Document images with source code:

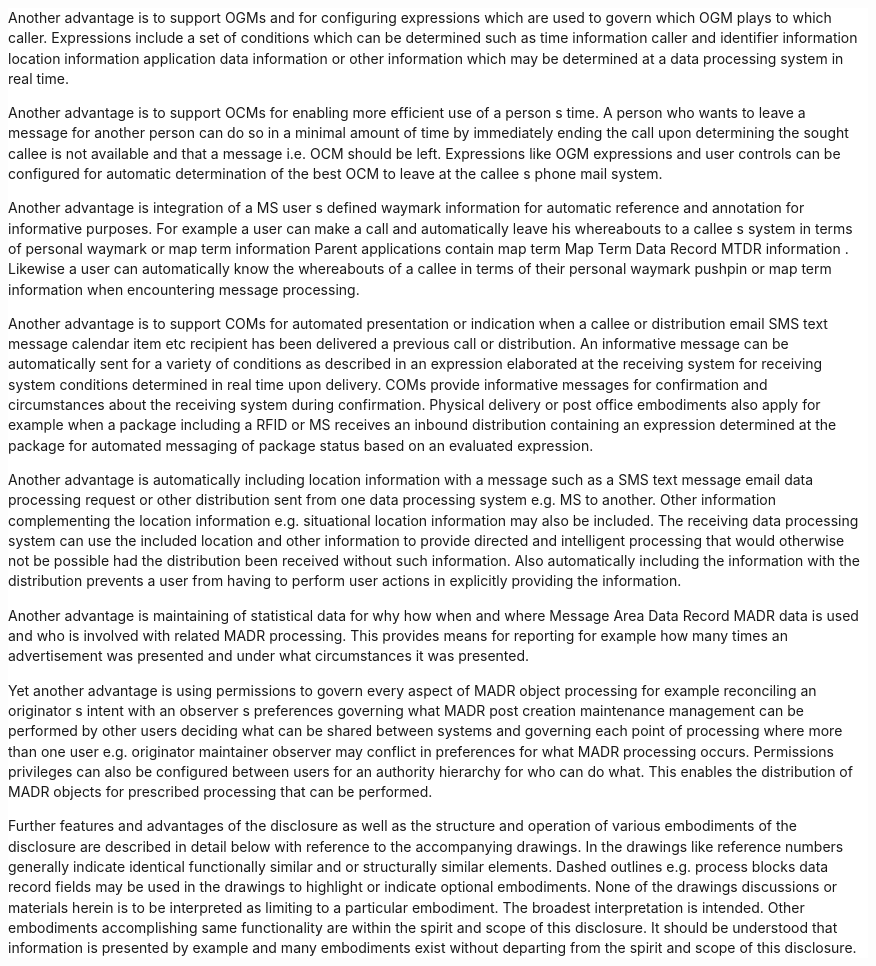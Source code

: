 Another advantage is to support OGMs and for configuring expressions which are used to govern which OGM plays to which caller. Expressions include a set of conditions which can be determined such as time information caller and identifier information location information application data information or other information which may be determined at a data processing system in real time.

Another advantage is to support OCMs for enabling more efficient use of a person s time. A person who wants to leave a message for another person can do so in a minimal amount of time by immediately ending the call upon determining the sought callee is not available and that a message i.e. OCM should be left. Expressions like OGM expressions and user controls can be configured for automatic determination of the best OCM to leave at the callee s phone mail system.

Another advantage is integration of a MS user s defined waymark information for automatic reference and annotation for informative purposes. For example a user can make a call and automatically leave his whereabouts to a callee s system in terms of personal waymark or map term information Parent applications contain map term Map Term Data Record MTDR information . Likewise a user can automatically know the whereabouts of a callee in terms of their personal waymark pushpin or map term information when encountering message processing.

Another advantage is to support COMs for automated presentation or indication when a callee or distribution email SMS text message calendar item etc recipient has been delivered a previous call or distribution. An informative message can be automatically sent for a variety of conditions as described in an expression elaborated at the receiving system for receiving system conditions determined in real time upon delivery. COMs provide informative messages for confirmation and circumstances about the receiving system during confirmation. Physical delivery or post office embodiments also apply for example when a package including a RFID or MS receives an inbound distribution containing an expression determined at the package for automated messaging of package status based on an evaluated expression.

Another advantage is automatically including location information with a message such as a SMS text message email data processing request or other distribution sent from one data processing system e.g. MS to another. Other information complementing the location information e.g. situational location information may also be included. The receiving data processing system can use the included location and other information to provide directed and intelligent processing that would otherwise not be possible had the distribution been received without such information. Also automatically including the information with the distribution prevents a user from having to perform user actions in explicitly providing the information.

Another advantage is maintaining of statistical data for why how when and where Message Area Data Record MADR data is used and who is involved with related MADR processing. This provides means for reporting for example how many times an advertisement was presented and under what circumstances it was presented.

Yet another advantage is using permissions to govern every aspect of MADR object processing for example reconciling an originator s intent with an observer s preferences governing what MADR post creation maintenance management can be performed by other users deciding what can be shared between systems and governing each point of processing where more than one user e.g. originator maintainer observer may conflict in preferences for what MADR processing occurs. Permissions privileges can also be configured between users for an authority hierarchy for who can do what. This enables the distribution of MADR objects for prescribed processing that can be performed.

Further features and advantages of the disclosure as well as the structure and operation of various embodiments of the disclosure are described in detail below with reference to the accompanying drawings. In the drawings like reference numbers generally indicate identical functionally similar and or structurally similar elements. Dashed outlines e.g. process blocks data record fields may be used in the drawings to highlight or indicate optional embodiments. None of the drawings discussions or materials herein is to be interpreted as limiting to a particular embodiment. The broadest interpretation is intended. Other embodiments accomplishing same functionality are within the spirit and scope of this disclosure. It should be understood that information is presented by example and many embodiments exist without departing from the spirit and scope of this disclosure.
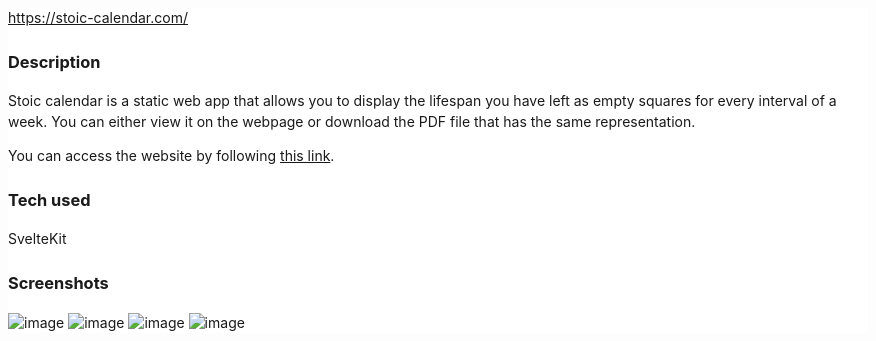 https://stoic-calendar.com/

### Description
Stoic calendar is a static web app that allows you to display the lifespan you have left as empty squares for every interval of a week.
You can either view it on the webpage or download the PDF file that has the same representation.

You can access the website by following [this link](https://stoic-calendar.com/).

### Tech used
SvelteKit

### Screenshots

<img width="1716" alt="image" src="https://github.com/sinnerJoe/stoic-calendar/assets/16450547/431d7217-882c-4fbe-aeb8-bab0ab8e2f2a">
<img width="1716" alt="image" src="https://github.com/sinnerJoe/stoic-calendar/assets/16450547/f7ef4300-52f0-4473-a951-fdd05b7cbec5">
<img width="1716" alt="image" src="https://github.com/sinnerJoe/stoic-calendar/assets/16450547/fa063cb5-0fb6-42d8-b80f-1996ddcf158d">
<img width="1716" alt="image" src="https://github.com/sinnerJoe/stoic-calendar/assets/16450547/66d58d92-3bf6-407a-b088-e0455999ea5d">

• **Exercise goal**: With pictures removed, write out exactly each line of the entries from the first through the line that holds "Another advantage is integration".

• **Problem solution**:
Source code

: Another advantage is to support OGMs and for configuring expressions which are used to govern which OGM plays to which caller. Expressions include a set of conditions which can be determined such as time information caller and identifier information location information application data information or other information which may be determined at a data processing system in real time.

Another advantage is to support OCMs for enabling more efficient use of a person s time. A person who wants to leave a message for another person can do so in a minimal amount of time by immediately ending the call upon determining the sought callee is not available and that a message i.e. OCM should be left. Expressions like OGM expressions and user controls can be configured for automatic determination of the best OCM to leave at the callee s phone mail system.

Another advantage is integration of a MS user s defined waymark information for automatic reference and annotation for informative purposes. For example a user can make a call and automatically leave his whereabouts to a callee s system in terms of personal waymark or map term information Parent applications contain map term Map Term Data Record MTDR information . Likewise a user can automatically know the whereabouts of a callee in terms of their personal waymark pushpin or map term information when encountering message processing.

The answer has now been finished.